| EXERCISE |
Repeat everything in the data exactly except images.
*** TASK INPUTS Section Begins ***
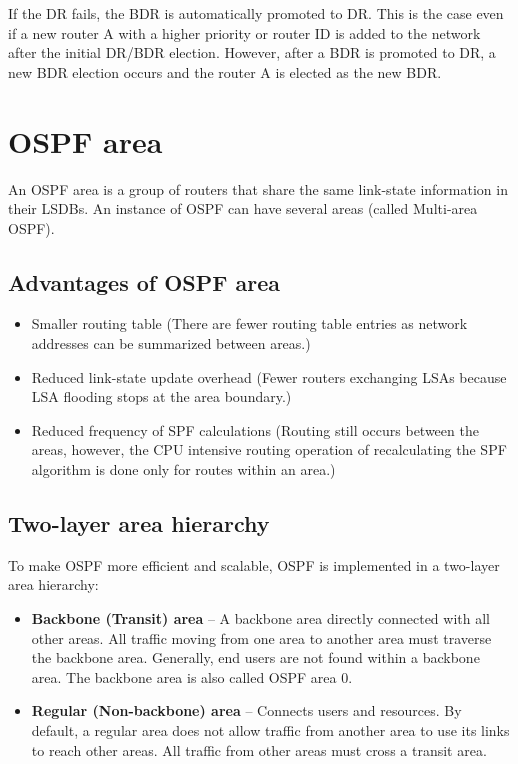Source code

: If the DR fails, the BDR is automatically promoted to DR. This is the case even if a new router A with a higher priority or router ID is added to the network after the initial DR/BDR election. However, after a BDR is promoted to DR, a new BDR election occurs and the router A is elected as the new BDR.

\section{OSPF area}
An OSPF area is a group of routers that share the same link-state information in their LSDBs. An instance of OSPF can have several areas (called Multi-area OSPF).

\subsection{Advantages of OSPF area}

\begin{itemize}
\item Smaller routing table (There are fewer routing table entries as network addresses can be summarized between areas.)
\item Reduced link-state update overhead (Fewer routers exchanging LSAs because LSA flooding stops at the area boundary.)
\item Reduced frequency of SPF calculations (Routing still occurs between the areas, however, the CPU intensive routing operation of recalculating the SPF algorithm is done only for routes within an area.)
\end{itemize}

\subsection{Two-layer area hierarchy}

To make OSPF more efficient and scalable, OSPF is implemented in a two-layer area hierarchy:

\begin{itemize}
\item \textbf{Backbone (Transit) area} -- A backbone area directly connected with all other areas. All traffic moving from one area to another area must traverse the backbone area. Generally, end users are not found within a backbone area. The backbone area is also called OSPF area 0.
\item \textbf{Regular (Non-backbone) area} -- Connects users and resources. By default, a regular area does not allow traffic from another area to use its links to reach other areas. All traffic from other areas must cross a transit area.
\end{itemize}
	
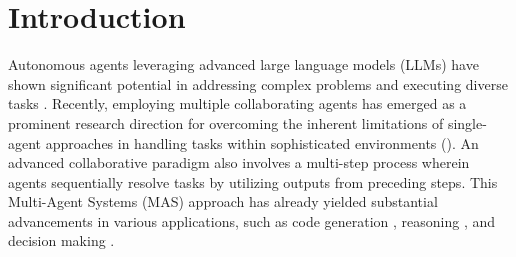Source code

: 
\section{Introduction}\label{sec:intro}


Autonomous agents leveraging advanced large language models (LLMs) have shown significant potential in addressing complex problems and executing diverse tasks \cite{shinn2023reflexion}. 
Recently, employing multiple collaborating agents has emerged as a prominent research direction for overcoming the inherent limitations of single-agent approaches in handling tasks within sophisticated environments (\cite{li2023camel, multi-persona}).
An advanced collaborative paradigm also involves a multi-step process wherein agents sequentially resolve tasks by utilizing outputs from preceding steps.
This Multi-Agent Systems (MAS) approach has already yielded substantial advancements in various applications, such as code generation \cite{shinn2023reflexion}, reasoning \cite{debate1-mit}, and decision making \cite{sun2024llm}.








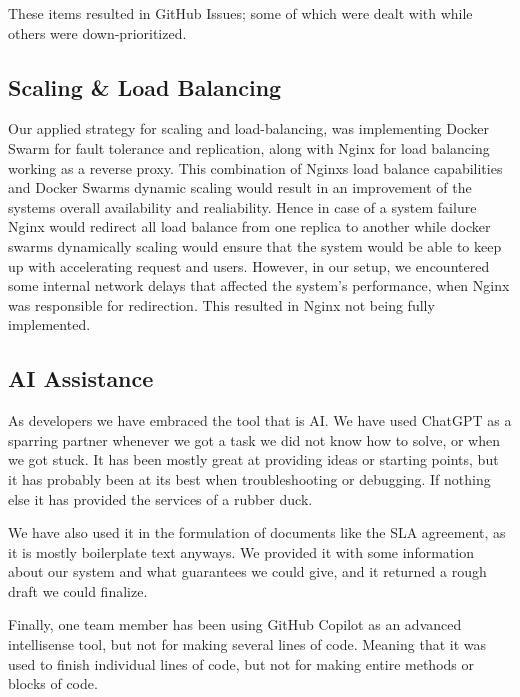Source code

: \noindent These items resulted in GitHub Issues; some of which were dealt with while others were down-prioritized.

\subsection{Scaling \& Load Balancing}

Our applied strategy for scaling and load-balancing, was implementing Docker Swarm for fault tolerance and replication, along with Nginx for load balancing working as a reverse proxy. This combination of Nginxs load balance capabilities and Docker Swarms dynamic scaling would result in an improvement of the systems overall availability and realiability. Hence in case of a system failure Nginx would redirect all load balance from one replica to another while docker swarms dynamically scaling would ensure that the system would be able to keep up with accelerating request and users. However, in our setup, we encountered some internal network delays that affected the system's performance, when Nginx was responsible for redirection. This resulted in Nginx not being fully implemented.



\subsection{AI Assistance}



\noindent As developers we have embraced the tool that is AI. We have used ChatGPT as a sparring partner whenever we got a task we did not know how to solve, or when we got stuck. It has been mostly great at providing ideas or starting points, but it has probably been at its best when troubleshooting or debugging. If nothing else it has provided the services of a rubber duck.

\noindent We have also used it in the formulation of documents like the SLA agreement, as it is mostly boilerplate text anyways. We provided it with some information about our system and what guarantees we could give, and it returned a rough draft we could finalize.

\noindent Finally, one team member has been using GitHub Copilot as an advanced intellisense tool, but not for making several lines of code. Meaning that it was used to finish individual lines of code, but not for making entire methods or blocks of code.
*** TASK INPUTS Section Ends ***
| RESPONSE AREA |
Source code

: If the DR fails, the BDR is automatically promoted to DR. This is the case even if a new router A with a higher priority or router ID is added to the network after the initial DR/BDR election. However, after a BDR is promoted to DR, a new BDR election occurs and the router A is elected as the new BDR.

\section{OSPF area}
An OSPF area is a group of routers that share the same link-state information in their LSDBs. An instance of OSPF can have several areas (called Multi-area OSPF).

\subsection{Advantages of OSPF area}

\begin{itemize}
\item Smaller routing table (There are fewer routing table entries as network addresses can be summarized between areas.)
\item Reduced link-state update overhead (Fewer routers exchanging LSAs because LSA flooding stops at the area boundary.)
\item Reduced frequency of SPF calculations (Routing still occurs between the areas, however, the CPU intensive routing operation of recalculating the SPF algorithm is done only for routes within an area.)
\end{itemize}

\subsection{Two-layer area hierarchy}

To make OSPF more efficient and scalable, OSPF is implemented in a two-layer area hierarchy:

\begin{itemize}
\item \textbf{Backbone (Transit) area} -- A backbone area directly connected with all other areas. All traffic moving from one area to another area must traverse the backbone area. Generally, end users are not found within a backbone area. The backbone area is also called OSPF area 0.
\item \textbf{Regular (Non-backbone) area} -- Connects users and resources. By default, a regular area does not allow traffic from another area to use its links to reach other areas. All traffic from other areas must cross a transit area.
\end{itemize}
	
Source code

: 
\section{Introduction}\label{sec:intro}


Autonomous agents leveraging advanced large language models (LLMs) have shown significant potential in addressing complex problems and executing diverse tasks \cite{shinn2023reflexion}. 
Recently, employing multiple collaborating agents has emerged as a prominent research direction for overcoming the inherent limitations of single-agent approaches in handling tasks within sophisticated environments (\cite{li2023camel, multi-persona}).
An advanced collaborative paradigm also involves a multi-step process wherein agents sequentially resolve tasks by utilizing outputs from preceding steps.
This Multi-Agent Systems (MAS) approach has already yielded substantial advancements in various applications, such as code generation \cite{shinn2023reflexion}, reasoning \cite{debate1-mit}, and decision making \cite{sun2024llm}.








Source code

: \noindent These items resulted in GitHub Issues; some of which were dealt with while others were down-prioritized.

\subsection{Scaling \& Load Balancing}

Our applied strategy for scaling and load-balancing, was implementing Docker Swarm for fault tolerance and replication, along with Nginx for load balancing working as a reverse proxy. This combination of Nginxs load balance capabilities and Docker Swarms dynamic scaling would result in an improvement of the systems overall availability and realiability. Hence in case of a system failure Nginx would redirect all load balance from one replica to another while docker swarms dynamically scaling would ensure that the system would be able to keep up with accelerating request and users. However, in our setup, we encountered some internal network delays that affected the system's performance, when Nginx was responsible for redirection. This resulted in Nginx not being fully implemented.



\subsection{AI Assistance}



\noindent As developers we have embraced the tool that is AI. We have used ChatGPT as a sparring partner whenever we got a task we did not know how to solve, or when we got stuck. It has been mostly great at providing ideas or starting points, but it has probably been at its best when troubleshooting or debugging. If nothing else it has provided the services of a rubber duck.

\noindent We have also used it in the formulation of documents like the SLA agreement, as it is mostly boilerplate text anyways. We provided it with some information about our system and what guarantees we could give, and it returned a rough draft we could finalize.

\noindent Finally, one team member has been using GitHub Copilot as an advanced intellisense tool, but not for making several lines of code. Meaning that it was used to finish individual lines of code, but not for making entire methods or blocks of code.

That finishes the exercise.